Second, it adds load reordering. Another bit of a Yawn! Intel has been doing that for how many years now? Conroe also does load/store reordering. Nothing new here.
Third, it adds support for HT 3.0. Last I checked, K8 was not really hurting for memory bandwidth. So this is not expected add too much to real performance. Extremely good for bragging rights, but from end-user's perspective, another yawn.
Fourth, it adds dual-ported L1 cache. AMD might be onto something with this. But again, we do not know what it really means. In fact, personally I do not expect it to add a lot. How many workloads today are really hurting for cache bandwidth. I would say, not many. Definitely not the 32-bit ones. At an IPC of about 2, and at most two source operands per instruction, you do not need more than 16 byte reads per clock cycle. For 64-bit workloads, it *MAY* mean someting. But again, until we see the effect on real benchmarks, I wouldn't start jumping up and down. Add to that the fact that K8L won't be reordering loads and stores. That means, if there are stores in front of loads, the second cache port could be just sitting there, doing nothing. Actually not entirely true, the second cache port will be adding load to the cache, increasing power conumption. In short, this seems like a good feature, but unless there is evidence to the contrary, I wouldn't count too much on it.
Fifth: improved floating point performance. Well, AMD has always been strong in this area, and when it comes to editing word documents, unzipping files, compressing videos, and playing games, it means zilt!! Universities and NASA care about it--impling 99% of their computers will be from AMD instead of 95%. But again, it is a performance improvement tailored for a very niche market.
Finally, they add shared L3 cache. Time they did so, wouldn't you say? Whatever happened to all those claims about cache thrashing, makes you wonder...
You might say, this is a very one-sided view. If Intel managed such a huge performance improvement from P4 to Core 2, why can't AMD do the same from K8 to K8L?
For first, Intel did not improve performance going from P4 to Core 2, they improved power. You can take P4, cool it with liquid nitrogen, clock it at 6 GHz, and it will beat the crap out of any CPU on the planet.

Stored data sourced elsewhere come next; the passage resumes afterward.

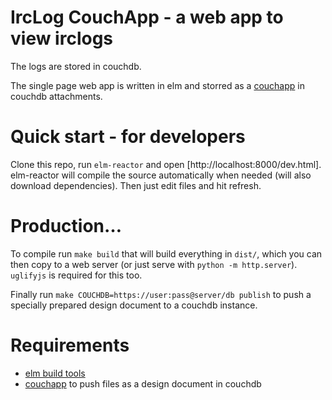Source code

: # IrcLog CouchApp - a web app to view irclogs

The logs are stored in couchdb.

The single page web app is written in elm and storred as a
[couchapp](http://couchapp.readthedocs.io/en/latest/intro/what-is-couchapp.html)
in couchdb attachments.


# Quick start - for developers

Clone this repo, run `elm-reactor` and open [http://localhost:8000/dev.html]. elm-reactor
will compile the source automatically when needed (will also download dependencies).
Then just edit files and hit refresh.


# Production…

To compile run `make build` that will build everything in `dist/`,
which you can then copy to a web server (or just serve with `python -m http.server`).
`uglifyjs` is required for this too.

Finally run `make COUCHDB=https://user:pass@server/db publish` to push a specially prepared design document to a couchdb instance.


# Requirements

* [elm build tools](https://guide.elm-lang.org/install.html)
* [couchapp](http://couchapp.readthedocs.io/en/latest/couchapp/install.html) to push files as a design document in couchdb
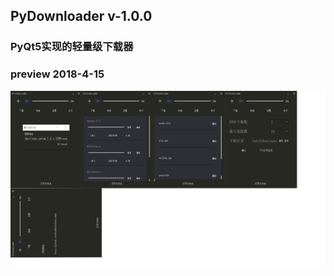 ## PyDownloader v-1.0.0
### PyQt5实现的轻量级下载器
### preview 2018-4-15
[![](https://github.com/FreeHe/PyDownloader/raw/master/preview.png)](https://github.com/FreeHe/source/raw/master/py-downloader.mp4)
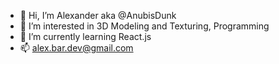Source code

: - 👋 Hi, I’m Alexander aka @AnubisDunk
- 👀 I’m interested in 3D Modeling and Texturing, Programming 
- 🌱 I’m currently learning React.js
- 📫 alex.bar.dev@gmail.com

<!---
AnubisDunk/AnubisDunk is a ✨ special ✨ repository because its `README.md` (this file) appears on your GitHub profile.
You can click the Preview link to take a look at your changes.
--->
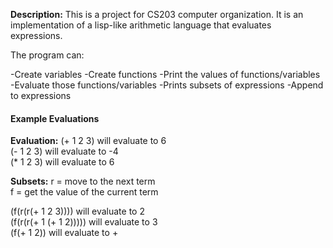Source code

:<b>Description:</b> This is a project for CS203 computer organization. It is an implementation of a lisp-like arithmetic language that evaluates expressions.

The program can:

-Create variables
-Create functions
-Print the values of functions/variables
-Evaluate those functions/variables
-Prints subsets of expressions
-Append to expressions

<h4>Example Evaluations</h4>

<b>Evaluation:</b>
(+ 1 2 3) will evaluate to 6<br>
(- 1 2 3) will evaluate to -4<br>
(\* 1 2 3) will evaluate to 6<br>

<b>Subsets:</b>
r = move to the next term<br>
f = get the value of the current term<br>


(f(r(r(+ 1 2 3)))) will evaluate to 2<br>
(f(r(r(+ 1 (+ 1 2))))) will evaluate to 3<br>
(f(+ 1 2)) will evaluate to +<br>



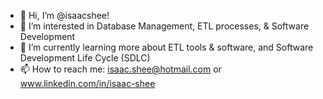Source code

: - 👋 Hi, I’m @isaacshee!
- 👀 I’m interested in Database Management, ETL processes, & Software Development
- 🌱 I’m currently learning more about ETL tools & software, and Software Development Life Cycle (SDLC)
- 📫 How to reach me: isaac.shee@hotmail.com or www.linkedin.com/in/isaac-shee

<!---
isaacshee/isaacshee is a ✨ special ✨ repository because its `README.md` (this file) appears on your GitHub profile.
You can click the Preview link to take a look at your changes.
--->
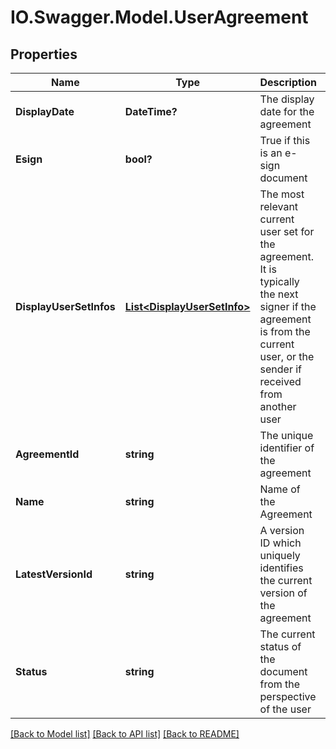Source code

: # IO.Swagger.Model.UserAgreement
## Properties

Name | Type | Description | Notes
------------ | ------------- | ------------- | -------------
**DisplayDate** | **DateTime?** | The display date for the agreement | [optional] 
**Esign** | **bool?** | True if this is an e-sign document | [optional] 
**DisplayUserSetInfos** | [**List&lt;DisplayUserSetInfo&gt;**](DisplayUserSetInfo.md) | The most relevant current user set for the agreement. It is typically the next signer if the agreement is from the current user, or the sender if received from another user | [optional] 
**AgreementId** | **string** | The unique identifier of the agreement | [optional] 
**Name** | **string** | Name of the Agreement | [optional] 
**LatestVersionId** | **string** | A version ID which uniquely identifies the current version of the agreement | [optional] 
**Status** | **string** | The current status of the document from the perspective of the user | [optional] 

[[Back to Model list]](../README.md#documentation-for-models) [[Back to API list]](../README.md#documentation-for-api-endpoints) [[Back to README]](../README.md)

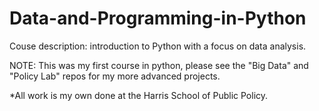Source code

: # Data-and-Programming-in-Python
Couse description: introduction to Python with a focus on data analysis. 

NOTE: This was my first course in python, please see the "Big Data" and "Policy Lab" repos for my more advanced projects.

*All work is my own done at the Harris School of Public Policy.
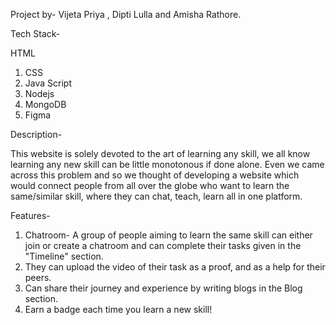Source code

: Project by- Vijeta Priya , Dipti Lulla and Amisha Rathore.

Tech Stack-

HTML
1. CSS
2. Java Script
3. Nodejs
4. MongoDB
5. Figma

Description-

This website is solely devoted to the art of learning any skill, we all know learning any new skill can be little monotonous if done alone. Even we came across this problem and 
so we thought of developing a website which would connect people from all over the globe who want to learn the same/similar skill, where they can chat, teach, learn all
in one platform. 


Features-

1. Chatroom- A group of people aiming to learn the same skill can either join or create a chatroom and can complete their tasks given in the "Timeline" section.
2. They can upload the video of their task as a proof, and as a help for their peers.
3. Can share their journey and experience by writing blogs in the Blog section.
4. Earn a badge each time you learn a new skill!

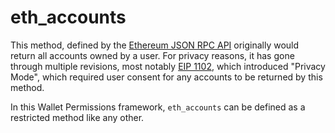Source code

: # eth_accounts

This method, defined by the [Ethereum JSON RPC API](https://github.com/ethereum/wiki/wiki/JSON-RPC) originally would return all accounts owned by a user. For privacy reasons, it has gone through multiple revisions, most notably [EIP 1102](https://github.com/ethereum/EIPs/blob/master/EIPS/eip-1102.md), which introduced "Privacy Mode", which required user consent for any accounts to be returned by this method.

In this Wallet Permissions framework, `eth_accounts` can be defined as a restricted method like any other.

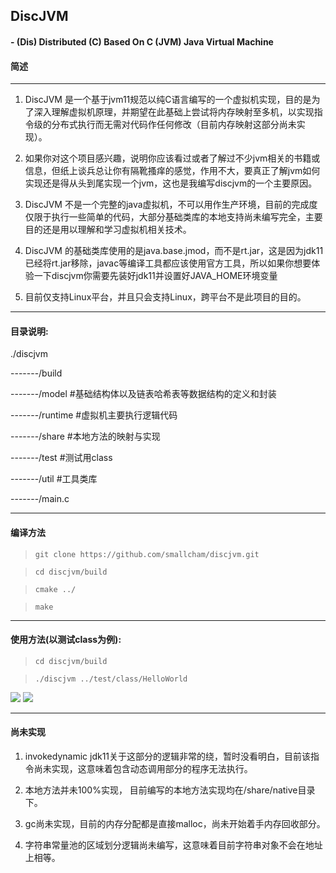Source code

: ## DiscJVM
#### - (Dis) Distributed (C) Based On C (JVM) Java Virtual Machine

#### 简述
-------
1. DiscJVM 是一个基于jvm11规范以纯C语言编写的一个虚拟机实现，目的是为了深入理解虚拟机原理，并期望在此基础上尝试将内存映射至多机，以实现指令级的分布式执行而无需对代码作任何修改（目前内存映射这部分尚未实现）。

2. 如果你对这个项目感兴趣，说明你应该看过或者了解过不少jvm相关的书籍或信息，但纸上谈兵总让你有隔靴搔痒的感觉，作用不大，要真正了解jvm如何实现还是得从头到尾实现一个jvm，这也是我编写discjvm的一个主要原因。

3. DiscJVM 不是一个完整的java虚拟机，不可以用作生产环境，目前的完成度仅限于执行一些简单的代码，大部分基础类库的本地支持尚未编写完全，主要目的还是用以理解和学习虚拟机相关技术。

4. DiscJVM 的基础类库使用的是java.base.jmod，而不是rt.jar，这是因为jdk11已经将rt.jar移除，javac等编译工具都应该使用官方工具，所以如果你想要体验一下discjvm你需要先装好jdk11并设置好JAVA_HOME环境变量

5. 目前仅支持Linux平台，并且只会支持Linux，跨平台不是此项目的目的。

-------

#### 目录说明:

./discjvm

-------/build

-------/model	#基础结构体以及链表哈希表等数据结构的定义和封装

-------/runtime #虚拟机主要执行逻辑代码

-------/share	#本地方法的映射与实现

-------/test	#测试用class

-------/util	#工具类库

-------/main.c

-------

#### 编译方法

> `git clone https://github.com/smallcham/discjvm.git`

> `cd discjvm/build`

> `cmake ../`

> `make`

--------

#### 使用方法(以测试class为例):

> `cd discjvm/build`

> `./discjvm ../test/class/HelloWorld`

[![](https://smallcham.github.io/static/img/jvmtest1.png)](https://smallcham.github.io/static/img/jvmtest1.png)
[![](https://smallcham.github.io/static/img/jvmtest2.png)](https://smallcham.github.io/static/img/jvmtest2.png)

--------

#### 尚未实现

1. invokedynamic jdk11关于这部分的逻辑非常的绕，暂时没看明白，目前该指令尚未实现，这意味着包含动态调用部分的程序无法执行。

2. 本地方法并未100%实现， 目前编写的本地方法实现均在/share/native目录下。

3. gc尚未实现，目前的内存分配都是直接malloc，尚未开始着手内存回收部分。

4. 字符串常量池的区域划分逻辑尚未编写，这意味着目前字符串对象不会在地址上相等。



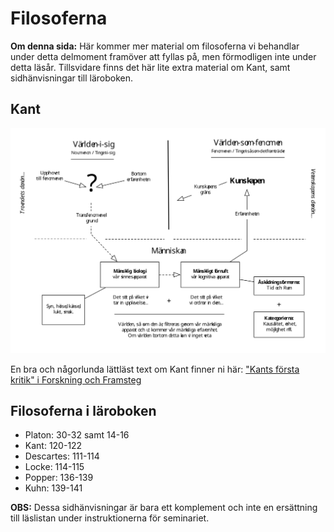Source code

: # Filosoferna

<!-- ## Platon  ## Descartes  ## Locke  ## Hume  -->

**Om denna sida:** Här kommer mer material om filosoferna vi behandlar under detta delmoment framöver att fyllas på, men förmodligen inte under detta läsår. Tillsvidare finns det här lite extra material om Kant, samt sidhänvisningar till läroboken.

## Kant

![BILD](0_kartor/kant_karta.svg)

En bra och någorlunda lättläst text om Kant finner ni här:  ["Kants första kritik" i Forskning och Framsteg](http://fof.se/tidning/2004/6/kants-forsta-kritik)

## Filosoferna i läroboken

* Platon: 30-32 samt 14-16
* Kant: 120-122
* Descartes: 111-114
* Locke: 114-115
* Popper: 136-139
* Kuhn: 139-141

**OBS:** Dessa sidhänvisningar är bara ett komplement och inte en ersättning till läslistan under instruktionerna för seminariet. 


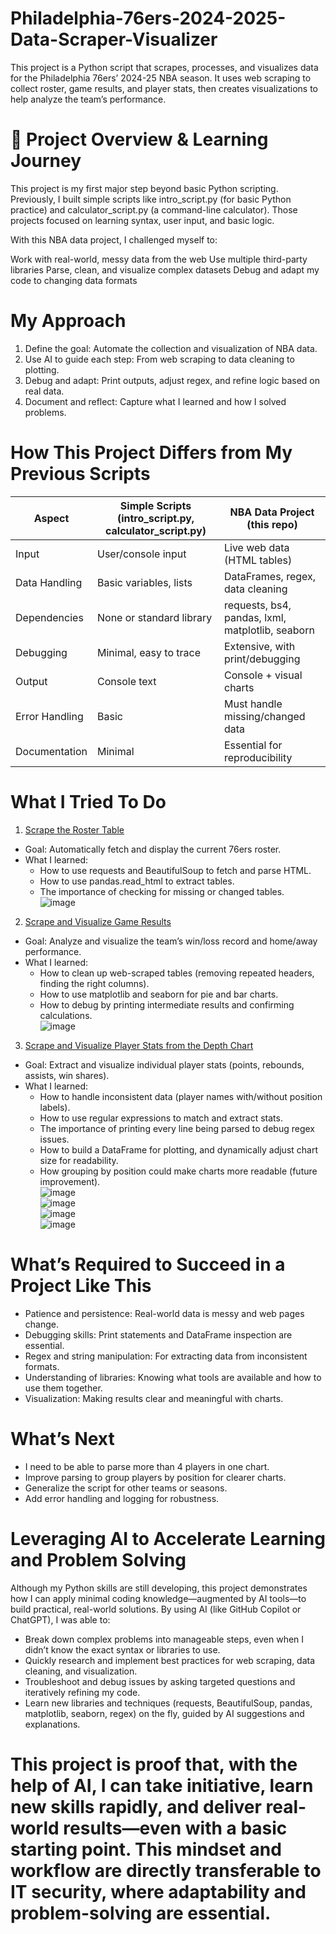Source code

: # Philadelphia-76ers-2024-2025-Data-Scraper-Visualizer
This project is a Python script that scrapes, processes, and visualizes data for the Philadelphia 76ers’ 2024-25 NBA season. It uses web scraping to collect roster, game results, and player stats, then creates visualizations to help analyze the team’s performance.

# 🏀 Project Overview & Learning Journey
This project is my first major step beyond basic Python scripting.
Previously, I built simple scripts like intro_script.py (for basic Python practice) and calculator_script.py (a command-line calculator).
Those projects focused on learning syntax, user input, and basic logic.

With this NBA data project, I challenged myself to:

Work with real-world, messy data from the web
Use multiple third-party libraries
Parse, clean, and visualize complex datasets
Debug and adapt my code to changing data formats

# My Approach
1. Define the goal: Automate the collection and visualization of NBA data.
2. Use AI to guide each step: From web scraping to data cleaning to plotting.
3. Debug and adapt: Print outputs, adjust regex, and refine logic based on real data.
4. Document and reflect: Capture what I learned and how I solved problems.

# How This Project Differs from My Previous Scripts
| Aspect |	Simple Scripts (intro_script.py, calculator_script.py) |	NBA Data Project (this repo) |
| --- | --- | --- |
| Input	| User/console input	| Live web data (HTML tables) |
| Data Handling	| Basic variables, lists	| DataFrames, regex, data cleaning |
| Dependencies	| None or standard library	| requests, bs4, pandas, lxml, matplotlib, seaborn |
| Debugging	| Minimal, easy to trace	| Extensive, with print/debugging |
| Output	| Console text	| Console + visual charts |
| Error Handling	| Basic	| Must handle missing/changed data |
| Documentation	| Minimal	| Essential for reproducibility | <br>
# What I Tried To Do
1. <ins>Scrape the Roster Table<ins>
  - Goal: Automatically fetch and display the current 76ers roster.
  - What I learned:
      - How to use requests and BeautifulSoup to fetch and parse HTML.
      - How to use pandas.read_html to extract tables.
      - The importance of checking for missing or changed tables.<br>
![image](https://github.com/user-attachments/assets/5d238d2f-b569-4de5-80c7-a2659ceeab2b)
2. <ins>Scrape and Visualize Game Results<ins>
  - Goal: Analyze and visualize the team’s win/loss record and home/away performance.
  - What I learned:
      - How to clean up web-scraped tables (removing repeated headers, finding the right columns).
      - How to use matplotlib and seaborn for pie and bar charts.
      - How to debug by printing intermediate results and confirming calculations.<br>
 ![image](https://github.com/user-attachments/assets/609fa67d-b47c-49cb-b5c3-b5f9ac1977d7)
     
3. <ins>Scrape and Visualize Player Stats from the Depth Chart<ins>
  - Goal: Extract and visualize individual player stats (points, rebounds, assists, win shares).
  - What I learned:
      - How to handle inconsistent data (player names with/without position labels).
      - How to use regular expressions to match and extract stats.
      - The importance of printing every line being parsed to debug regex issues.
      - How to build a DataFrame for plotting, and dynamically adjust chart size for readability.
      - How grouping by position could make charts more readable (future improvement). <br>
  ![image](https://github.com/user-attachments/assets/a9ade06d-00ba-410a-89b5-4f3f2329b4ed) <br>
  ![image](https://github.com/user-attachments/assets/117763d1-c523-48b4-bfe2-cc243ab394c7) <br>
  ![image](https://github.com/user-attachments/assets/d3a0ec13-995f-4c9e-828c-334e418378a7) <br>
  ![image](https://github.com/user-attachments/assets/2405043d-885d-41cf-8b14-770dcd032995) <br>


# What’s Required to Succeed in a Project Like This
- Patience and persistence: Real-world data is messy and web pages change.
- Debugging skills: Print statements and DataFrame inspection are essential.
- Regex and string manipulation: For extracting data from inconsistent formats.
- Understanding of libraries: Knowing what tools are available and how to use them together.
- Visualization: Making results clear and meaningful with charts. <br>
# What’s Next
- I need to be able to parse more than 4 players in one chart.
- Improve parsing to group players by position for clearer charts.
- Generalize the script for other teams or seasons.
- Add error handling and logging for robustness. <br>
# Leveraging AI to Accelerate Learning and Problem Solving
Although my Python skills are still developing, this project demonstrates how I can apply minimal coding knowledge—augmented by AI tools—to build practical, real-world solutions. By using AI (like GitHub Copilot or ChatGPT), I was able to:

- Break down complex problems into manageable steps, even when I didn’t know the exact syntax or libraries to use.
- Quickly research and implement best practices for web scraping, data cleaning, and visualization.
- Troubleshoot and debug issues by asking targeted questions and iteratively refining my code.
- Learn new libraries and techniques (requests, BeautifulSoup, pandas, matplotlib, seaborn, regex) on the fly, guided by AI suggestions and explanations.
# This project is proof that, with the help of AI, I can take initiative, learn new skills rapidly, and deliver real-world results—even with a basic starting point. This mindset and workflow are directly transferable to IT security, where adaptability and problem-solving are essential.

The problem is, no one wants to do that, and hence Intel has to clock it below 4 GHz. Unfortuantely, P4 was designed to be performant at 5+ GHz. Realizing this mistake, what Intel did with Core 2 is that they came up with an architecture that works great at sub-5GHz range. No matter what you do to Core 2, you cannot clock it beyond 5GHz. If you take 5 GHz Conroe and 7GHz P4, they will probably be pretty close in performance. However, since no average user clocks in that range, P4 seems far inferior to Core 2.
In short, Intel saw the huge performance improvement going from P4 to Core 2 because they changed the philosophy. I wouldn't expect the same type of performance jump when Intel goes to Nehalem, for example. And that is why, I do not expect such a huge performance jump going from K8 to K8L--afterall, there is no huge change in philosophy. K8L will definitely be better. Will there be a wow factor? Hard to tell at this point. However, considering that Intel's transition to Core 2 has already set expectations very high, I think K8L will hugely be a disappointment.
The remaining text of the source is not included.